Dans un marché souvent guidé par les enchères et les effets d’annonce, cette posture a son importance. Elle permet au Barça de se présenter comme un acheteur déterminé, sans entrer dans une logique de surchauffe. À ce stade, le club catalan estime que son offre future sera suffisamment forte pour ouvrir une vraie discussion, sans pour autant céder à toutes les exigences adverses.
Le Barça ne change pas de cap malgré le bruit venu du Real Madrid
Les rumeurs liant le Real Madrid à Julián Álvarez n’ont pas modifié l’approche barcelonaise. En Catalogne, ces signaux sont perçus avec distance. Ils sont davantage interprétés comme une manière de faire monter la pression autour du joueur et, potentiellement, de tirer son prix vers le haut.
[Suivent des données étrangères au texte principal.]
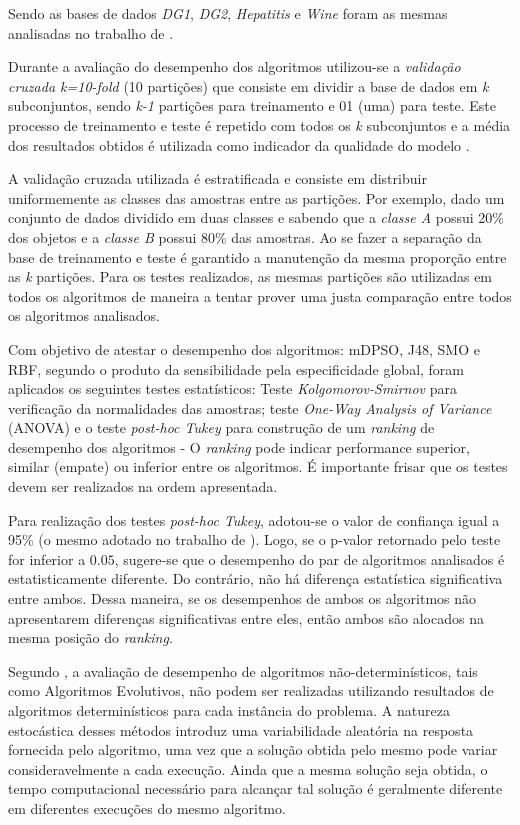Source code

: \documentclass[
	12pt,				%
	openany,			%
	oneside,	
	a4paper,			%
	brazil,				%
	]{unimontes-ppgmsc-abntex2}
\begin{document}
Sendo as bases de dados {\em DG1}, {\em DG2}, {\em Hepatitis} e {\em Wine} foram as mesmas analisadas no trabalho de .

Durante a avaliação do desempenho dos algoritmos utilizou-se a {\em validação cruzada k=10-fold} (10 partições) que consiste em dividir a base de dados em {\em k} subconjuntos, sendo {\em k-1} partições para treinamento e 01 (uma) para teste. Este processo de treinamento e teste é repetido com todos os {\em k} subconjuntos e a média dos resultados obtidos é utilizada como indicador da qualidade do modelo \cite{Castro_2016}.

A validação cruzada utilizada é estratificada e consiste em distribuir uniformemente as classes das amostras entre as partições. Por exemplo, dado um conjunto de dados dividido em duas classes e sabendo que a {\em classe A} possui 20\% dos objetos e a {\em classe B} possui 80\% das amostras. Ao se fazer a separação da base de treinamento e teste é garantido a manutenção da mesma proporção entre as {\em k} partições. Para os testes realizados, as mesmas partições são utilizadas em todos os algoritmos de maneira a tentar prover uma justa comparação entre todos os algoritmos analisados. 

Com objetivo de atestar o desempenho dos algoritmos: mDPSO, J48, SMO e RBF, segundo o produto da sensibilidade pela especificidade global, foram aplicados os seguintes testes estatísticos: Teste {\em Kolgomorov-Smirnov} para verificação da normalidades das amostras; teste {\em One-Way Analysis of Variance} (ANOVA) e o teste {\em post-hoc Tukey} para construção de um {\em ranking} de desempenho dos algoritmos - O {\em ranking} pode indicar performance superior, similar (empate) ou inferior entre os algoritmos. É importante frisar que os testes devem ser realizados na ordem apresentada.

Para realização dos testes  {\em post-hoc Tukey}, adotou-se o valor de confiança igual a 95\% (o mesmo adotado no trabalho de ). Logo, se o p-valor retornado pelo teste for inferior a $0.05$, sugere-se que o desempenho do par de algoritmos analisados é estatisticamente diferente. Do contrário, não há diferença estatística significativa entre ambos. Dessa maneira, se os desempenhos  de ambos os algoritmos não apresentarem diferenças significativas entre eles, então ambos são alocados na mesma posição do {\em ranking}. 

Segundo , a avaliação de desempenho de algoritmos não-determinísticos, tais como Algoritmos Evolutivos, não podem ser realizadas utilizando resultados de algoritmos determinísticos para cada instância do problema. A natureza estocástica desses métodos introduz uma variabilidade aleatória na resposta fornecida pelo algoritmo, uma vez que a solução obtida pelo mesmo pode variar consideravelmente a cada execução. Ainda que a mesma solução seja obtida, o tempo computacional necessário para alcançar tal solução é geralmente diferente em diferentes execuções do mesmo algoritmo.
\end{document}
Pour autant, le Barça ne semble pas convaincu que l’attaquant argentin finira forcément dans l’orbite madrilène. Cette lecture explique la continuité de sa stratégie: garder le contact, attendre le bon moment, puis revenir avec une proposition définie à l’avance. Pas de panique, pas de surenchère, mais une tentative de construire un rapport de force plus favorable.
Le dossier reste donc ouvert, avec une temporalité inhabituelle pour un transfert de cette ampleur. Barcelone a choisi la patience plutôt que l’agitation, et Laporta a décidé d’en faire une affaire présidentielle. Si l’Atlético parvient à préparer l’après-Álvarez, la seconde phase des discussions pourrait prendre une toute autre dimension après 2026.
En attendant, une chose se dégage nettement: malgré les obstacles, le nom de Julián Álvarez reste bien au centre des plans barcelonais.